**Stored data:**
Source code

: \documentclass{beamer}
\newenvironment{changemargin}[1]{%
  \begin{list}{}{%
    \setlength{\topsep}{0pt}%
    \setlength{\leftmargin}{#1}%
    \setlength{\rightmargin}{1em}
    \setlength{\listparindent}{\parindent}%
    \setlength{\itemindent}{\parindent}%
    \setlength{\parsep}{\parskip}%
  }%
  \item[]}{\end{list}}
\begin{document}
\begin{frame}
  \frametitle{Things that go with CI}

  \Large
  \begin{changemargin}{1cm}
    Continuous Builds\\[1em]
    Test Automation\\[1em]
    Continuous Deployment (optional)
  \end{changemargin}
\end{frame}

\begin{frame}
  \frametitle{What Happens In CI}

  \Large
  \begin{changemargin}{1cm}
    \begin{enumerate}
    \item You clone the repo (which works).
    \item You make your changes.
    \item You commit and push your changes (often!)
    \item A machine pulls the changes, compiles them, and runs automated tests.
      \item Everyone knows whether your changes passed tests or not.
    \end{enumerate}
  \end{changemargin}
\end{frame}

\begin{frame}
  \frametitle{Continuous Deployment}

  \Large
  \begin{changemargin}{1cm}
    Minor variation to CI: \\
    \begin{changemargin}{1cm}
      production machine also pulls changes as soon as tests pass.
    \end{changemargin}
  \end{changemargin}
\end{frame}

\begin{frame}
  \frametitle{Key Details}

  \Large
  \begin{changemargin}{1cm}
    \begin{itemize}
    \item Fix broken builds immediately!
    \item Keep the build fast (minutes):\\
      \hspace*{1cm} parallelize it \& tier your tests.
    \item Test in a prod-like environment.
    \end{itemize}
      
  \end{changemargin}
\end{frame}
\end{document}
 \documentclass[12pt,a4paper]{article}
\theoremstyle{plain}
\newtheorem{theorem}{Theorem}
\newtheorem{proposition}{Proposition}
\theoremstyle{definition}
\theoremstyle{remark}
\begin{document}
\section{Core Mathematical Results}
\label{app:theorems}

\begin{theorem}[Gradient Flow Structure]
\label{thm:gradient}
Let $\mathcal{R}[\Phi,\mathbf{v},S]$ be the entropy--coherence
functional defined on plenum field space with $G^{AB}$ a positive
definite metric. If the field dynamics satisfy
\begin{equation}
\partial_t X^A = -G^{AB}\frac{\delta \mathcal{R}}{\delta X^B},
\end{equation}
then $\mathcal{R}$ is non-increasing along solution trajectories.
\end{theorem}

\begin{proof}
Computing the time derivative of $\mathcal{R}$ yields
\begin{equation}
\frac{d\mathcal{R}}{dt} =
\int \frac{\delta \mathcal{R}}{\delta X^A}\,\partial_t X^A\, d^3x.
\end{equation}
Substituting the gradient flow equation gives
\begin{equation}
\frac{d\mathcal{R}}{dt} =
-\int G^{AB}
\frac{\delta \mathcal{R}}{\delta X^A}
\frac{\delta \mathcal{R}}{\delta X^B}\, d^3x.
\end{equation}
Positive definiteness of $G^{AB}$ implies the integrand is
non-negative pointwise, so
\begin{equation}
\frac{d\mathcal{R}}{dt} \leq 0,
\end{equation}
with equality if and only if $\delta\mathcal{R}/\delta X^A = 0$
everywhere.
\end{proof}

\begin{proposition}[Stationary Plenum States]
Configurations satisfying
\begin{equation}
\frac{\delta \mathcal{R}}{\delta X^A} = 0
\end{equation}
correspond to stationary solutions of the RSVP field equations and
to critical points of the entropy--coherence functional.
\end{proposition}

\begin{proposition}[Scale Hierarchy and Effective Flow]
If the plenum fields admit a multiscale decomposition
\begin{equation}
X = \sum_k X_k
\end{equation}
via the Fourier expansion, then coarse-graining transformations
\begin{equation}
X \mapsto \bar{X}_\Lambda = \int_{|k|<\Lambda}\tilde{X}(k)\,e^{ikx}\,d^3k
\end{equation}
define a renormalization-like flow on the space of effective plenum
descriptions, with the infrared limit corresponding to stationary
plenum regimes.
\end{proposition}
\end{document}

**EXERCISE:** The response should consist of all the entries, set down exactly.

**EXERCISE OUTPUT:**
Source code

: \documentclass{beamer}
\newenvironment{changemargin}[1]{%
  \begin{list}{}{%
    \setlength{\topsep}{0pt}%
    \setlength{\leftmargin}{#1}%
    \setlength{\rightmargin}{1em}
    \setlength{\listparindent}{\parindent}%
    \setlength{\itemindent}{\parindent}%
    \setlength{\parsep}{\parskip}%
  }%
  \item[]}{\end{list}}
\begin{document}
\begin{frame}
  \frametitle{Things that go with CI}

  \Large
  \begin{changemargin}{1cm}
    Continuous Builds\\[1em]
    Test Automation\\[1em]
    Continuous Deployment (optional)
  \end{changemargin}
\end{frame}

\begin{frame}
  \frametitle{What Happens In CI}

  \Large
  \begin{changemargin}{1cm}
    \begin{enumerate}
    \item You clone the repo (which works).
    \item You make your changes.
    \item You commit and push your changes (often!)
    \item A machine pulls the changes, compiles them, and runs automated tests.
      \item Everyone knows whether your changes passed tests or not.
    \end{enumerate}
  \end{changemargin}
\end{frame}

\begin{frame}
  \frametitle{Continuous Deployment}

  \Large
  \begin{changemargin}{1cm}
    Minor variation to CI: \\
    \begin{changemargin}{1cm}
      production machine also pulls changes as soon as tests pass.
    \end{changemargin}
  \end{changemargin}
\end{frame}

\begin{frame}
  \frametitle{Key Details}

  \Large
  \begin{changemargin}{1cm}
    \begin{itemize}
    \item Fix broken builds immediately!
    \item Keep the build fast (minutes):\\
      \hspace*{1cm} parallelize it \& tier your tests.
    \item Test in a prod-like environment.
    \end{itemize}
      
  \end{changemargin}
\end{frame}
\end{document}
 \documentclass[12pt,a4paper]{article}
\theoremstyle{plain}
\newtheorem{theorem}{Theorem}
\newtheorem{proposition}{Proposition}
\theoremstyle{definition}
\theoremstyle{remark}
\begin{document}
\section{Core Mathematical Results}
\label{app:theorems}

\begin{theorem}[Gradient Flow Structure]
\label{thm:gradient}
Let $\mathcal{R}[\Phi,\mathbf{v},S]$ be the entropy--coherence
functional defined on plenum field space with $G^{AB}$ a positive
definite metric. If the field dynamics satisfy
\begin{equation}
\partial_t X^A = -G^{AB}\frac{\delta \mathcal{R}}{\delta X^B},
\end{equation}
then $\mathcal{R}$ is non-increasing along solution trajectories.
\end{theorem}

\begin{proof}
Computing the time derivative of $\mathcal{R}$ yields
\begin{equation}
\frac{d\mathcal{R}}{dt} =
\int \frac{\delta \mathcal{R}}{\delta X^A}\,\partial_t X^A\, d^3x.
\end{equation}
Substituting the gradient flow equation gives
\begin{equation}
\frac{d\mathcal{R}}{dt} =
-\int G^{AB}
\frac{\delta \mathcal{R}}{\delta X^A}
\frac{\delta \mathcal{R}}{\delta X^B}\, d^3x.
\end{equation}
Positive definiteness of $G^{AB}$ implies the integrand is
non-negative pointwise, so
\begin{equation}
\frac{d\mathcal{R}}{dt} \leq 0,
\end{equation}
with equality if and only if $\delta\mathcal{R}/\delta X^A = 0$
everywhere.
\end{proof}

\begin{proposition}[Stationary Plenum States]
Configurations satisfying
\begin{equation}
\frac{\delta \mathcal{R}}{\delta X^A} = 0
\end{equation}
correspond to stationary solutions of the RSVP field equations and
to critical points of the entropy--coherence functional.
\end{proposition}

\begin{proposition}[Scale Hierarchy and Effective Flow]
If the plenum fields admit a multiscale decomposition
\begin{equation}
X = \sum_k X_k
\end{equation}
via the Fourier expansion, then coarse-graining transformations
\begin{equation}
X \mapsto \bar{X}_\Lambda = \int_{|k|<\Lambda}\tilde{X}(k)\,e^{ikx}\,d^3k
\end{equation}
define a renormalization-like flow on the space of effective plenum
descriptions, with the infrared limit corresponding to stationary
plenum regimes.
\end{proposition}
\end{document}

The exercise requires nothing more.